Source texts of formatted documents:
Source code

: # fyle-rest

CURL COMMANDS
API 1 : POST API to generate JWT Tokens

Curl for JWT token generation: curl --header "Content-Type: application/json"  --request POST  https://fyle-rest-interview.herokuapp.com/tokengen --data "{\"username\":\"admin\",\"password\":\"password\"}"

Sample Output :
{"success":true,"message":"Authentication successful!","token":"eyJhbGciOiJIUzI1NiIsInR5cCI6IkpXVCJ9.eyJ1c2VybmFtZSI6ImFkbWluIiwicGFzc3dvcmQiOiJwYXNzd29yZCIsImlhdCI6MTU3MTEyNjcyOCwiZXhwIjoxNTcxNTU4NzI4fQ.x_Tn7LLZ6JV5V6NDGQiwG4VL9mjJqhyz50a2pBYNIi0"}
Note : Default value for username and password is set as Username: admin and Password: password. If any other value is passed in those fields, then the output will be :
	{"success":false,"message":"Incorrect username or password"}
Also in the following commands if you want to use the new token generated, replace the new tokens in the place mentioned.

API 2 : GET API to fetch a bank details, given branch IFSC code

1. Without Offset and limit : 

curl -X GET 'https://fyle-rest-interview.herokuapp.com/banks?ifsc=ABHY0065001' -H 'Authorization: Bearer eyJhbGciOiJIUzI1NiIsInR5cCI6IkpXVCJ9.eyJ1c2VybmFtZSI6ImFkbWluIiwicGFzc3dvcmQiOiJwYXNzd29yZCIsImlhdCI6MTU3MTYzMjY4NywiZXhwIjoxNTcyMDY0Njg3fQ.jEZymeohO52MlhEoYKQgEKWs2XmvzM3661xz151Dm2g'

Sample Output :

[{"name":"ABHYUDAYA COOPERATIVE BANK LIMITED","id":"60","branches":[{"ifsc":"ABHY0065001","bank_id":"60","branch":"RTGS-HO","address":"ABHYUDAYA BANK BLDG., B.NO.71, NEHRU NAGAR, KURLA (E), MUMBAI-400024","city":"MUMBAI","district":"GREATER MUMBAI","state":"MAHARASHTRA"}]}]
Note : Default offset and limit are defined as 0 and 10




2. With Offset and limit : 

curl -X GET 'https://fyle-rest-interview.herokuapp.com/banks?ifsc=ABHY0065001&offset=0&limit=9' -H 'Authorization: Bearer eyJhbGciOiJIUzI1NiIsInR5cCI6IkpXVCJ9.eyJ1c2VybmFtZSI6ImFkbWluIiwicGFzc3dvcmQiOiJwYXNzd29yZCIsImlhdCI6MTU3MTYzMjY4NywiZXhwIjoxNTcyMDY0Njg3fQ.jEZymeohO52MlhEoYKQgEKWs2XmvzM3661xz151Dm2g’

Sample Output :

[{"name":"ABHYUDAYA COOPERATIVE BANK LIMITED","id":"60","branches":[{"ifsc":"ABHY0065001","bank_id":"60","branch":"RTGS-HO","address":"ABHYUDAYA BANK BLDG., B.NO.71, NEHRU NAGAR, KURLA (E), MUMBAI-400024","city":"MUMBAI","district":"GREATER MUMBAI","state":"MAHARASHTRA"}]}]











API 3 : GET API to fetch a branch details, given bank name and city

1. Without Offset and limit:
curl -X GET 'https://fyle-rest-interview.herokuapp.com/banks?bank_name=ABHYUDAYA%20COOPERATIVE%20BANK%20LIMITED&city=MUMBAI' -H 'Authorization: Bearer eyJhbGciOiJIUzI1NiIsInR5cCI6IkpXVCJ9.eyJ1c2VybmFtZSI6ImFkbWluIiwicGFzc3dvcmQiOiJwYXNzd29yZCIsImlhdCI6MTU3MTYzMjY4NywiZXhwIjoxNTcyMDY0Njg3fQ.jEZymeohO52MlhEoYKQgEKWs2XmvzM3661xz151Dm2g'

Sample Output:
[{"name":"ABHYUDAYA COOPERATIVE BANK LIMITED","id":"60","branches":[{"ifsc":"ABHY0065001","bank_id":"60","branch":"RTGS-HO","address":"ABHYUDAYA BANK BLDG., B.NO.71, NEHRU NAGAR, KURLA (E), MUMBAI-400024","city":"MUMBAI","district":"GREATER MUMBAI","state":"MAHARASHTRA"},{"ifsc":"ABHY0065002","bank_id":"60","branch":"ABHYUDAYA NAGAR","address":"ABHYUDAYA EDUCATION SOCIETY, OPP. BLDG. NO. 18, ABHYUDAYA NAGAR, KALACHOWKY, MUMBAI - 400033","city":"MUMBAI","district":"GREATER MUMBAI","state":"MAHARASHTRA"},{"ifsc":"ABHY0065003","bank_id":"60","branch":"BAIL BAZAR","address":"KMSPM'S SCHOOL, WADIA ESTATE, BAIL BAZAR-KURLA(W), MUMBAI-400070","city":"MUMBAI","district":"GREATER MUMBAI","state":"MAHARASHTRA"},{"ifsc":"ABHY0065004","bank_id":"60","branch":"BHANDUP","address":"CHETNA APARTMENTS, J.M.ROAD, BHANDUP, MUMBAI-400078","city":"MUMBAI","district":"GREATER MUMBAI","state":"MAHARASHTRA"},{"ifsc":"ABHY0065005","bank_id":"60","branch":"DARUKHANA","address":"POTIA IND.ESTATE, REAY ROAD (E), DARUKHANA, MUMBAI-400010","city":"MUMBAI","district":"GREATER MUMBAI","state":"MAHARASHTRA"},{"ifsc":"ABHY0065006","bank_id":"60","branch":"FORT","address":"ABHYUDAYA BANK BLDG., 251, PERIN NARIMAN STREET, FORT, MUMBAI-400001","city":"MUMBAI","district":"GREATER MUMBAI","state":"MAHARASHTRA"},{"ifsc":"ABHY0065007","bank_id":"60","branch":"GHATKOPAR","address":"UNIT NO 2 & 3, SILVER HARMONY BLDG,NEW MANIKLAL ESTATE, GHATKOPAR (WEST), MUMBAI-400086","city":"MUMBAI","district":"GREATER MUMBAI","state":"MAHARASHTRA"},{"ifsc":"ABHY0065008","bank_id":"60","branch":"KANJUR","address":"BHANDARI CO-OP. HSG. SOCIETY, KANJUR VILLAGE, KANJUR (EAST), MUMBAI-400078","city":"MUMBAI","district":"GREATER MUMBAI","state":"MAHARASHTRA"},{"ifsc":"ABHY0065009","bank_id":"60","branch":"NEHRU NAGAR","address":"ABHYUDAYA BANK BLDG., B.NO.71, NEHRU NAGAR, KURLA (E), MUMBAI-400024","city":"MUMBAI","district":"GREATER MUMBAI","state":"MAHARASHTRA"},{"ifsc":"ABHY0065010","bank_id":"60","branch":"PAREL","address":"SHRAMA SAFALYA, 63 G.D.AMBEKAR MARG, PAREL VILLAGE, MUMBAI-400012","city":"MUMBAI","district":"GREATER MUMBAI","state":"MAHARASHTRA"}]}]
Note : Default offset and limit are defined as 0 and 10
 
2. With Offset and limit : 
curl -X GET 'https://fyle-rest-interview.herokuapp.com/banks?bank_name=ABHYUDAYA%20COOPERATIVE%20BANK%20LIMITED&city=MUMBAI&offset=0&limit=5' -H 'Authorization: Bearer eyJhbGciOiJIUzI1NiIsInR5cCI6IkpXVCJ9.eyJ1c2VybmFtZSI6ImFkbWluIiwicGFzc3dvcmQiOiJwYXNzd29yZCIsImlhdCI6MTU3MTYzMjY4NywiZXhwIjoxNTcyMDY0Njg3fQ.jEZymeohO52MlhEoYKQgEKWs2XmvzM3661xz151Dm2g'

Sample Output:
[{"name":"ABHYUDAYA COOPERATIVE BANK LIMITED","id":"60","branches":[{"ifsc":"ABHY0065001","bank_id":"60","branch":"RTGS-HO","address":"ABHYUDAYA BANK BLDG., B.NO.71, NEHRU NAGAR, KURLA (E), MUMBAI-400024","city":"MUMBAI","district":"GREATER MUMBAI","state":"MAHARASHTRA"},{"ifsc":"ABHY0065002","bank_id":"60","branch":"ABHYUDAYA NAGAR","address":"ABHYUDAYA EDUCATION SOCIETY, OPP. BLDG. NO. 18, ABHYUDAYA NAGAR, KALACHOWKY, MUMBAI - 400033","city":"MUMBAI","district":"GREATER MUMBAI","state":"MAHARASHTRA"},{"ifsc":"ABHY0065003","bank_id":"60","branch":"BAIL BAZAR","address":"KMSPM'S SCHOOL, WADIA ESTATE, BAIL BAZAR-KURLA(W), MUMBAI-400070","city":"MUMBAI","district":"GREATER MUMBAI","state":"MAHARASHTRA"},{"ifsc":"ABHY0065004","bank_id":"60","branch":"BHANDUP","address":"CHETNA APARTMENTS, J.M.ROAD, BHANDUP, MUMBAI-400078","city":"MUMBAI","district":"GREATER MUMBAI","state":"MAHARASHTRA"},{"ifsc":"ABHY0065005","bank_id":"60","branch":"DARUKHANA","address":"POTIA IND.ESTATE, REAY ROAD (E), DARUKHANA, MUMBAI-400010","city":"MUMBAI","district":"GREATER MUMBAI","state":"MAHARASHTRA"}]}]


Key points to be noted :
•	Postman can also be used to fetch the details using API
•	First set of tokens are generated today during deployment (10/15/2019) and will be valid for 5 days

** EXERCISE OBJECTIVE **
Now copy each line of the entries that mentions "will".

** FINAL ANSWER **
Note : Default value for username and password is set as Username: admin and Password: password. If any other value is passed in those fields, then the output will be :
•	First set of tokens are generated today during deployment (10/15/2019) and will be valid for 5 days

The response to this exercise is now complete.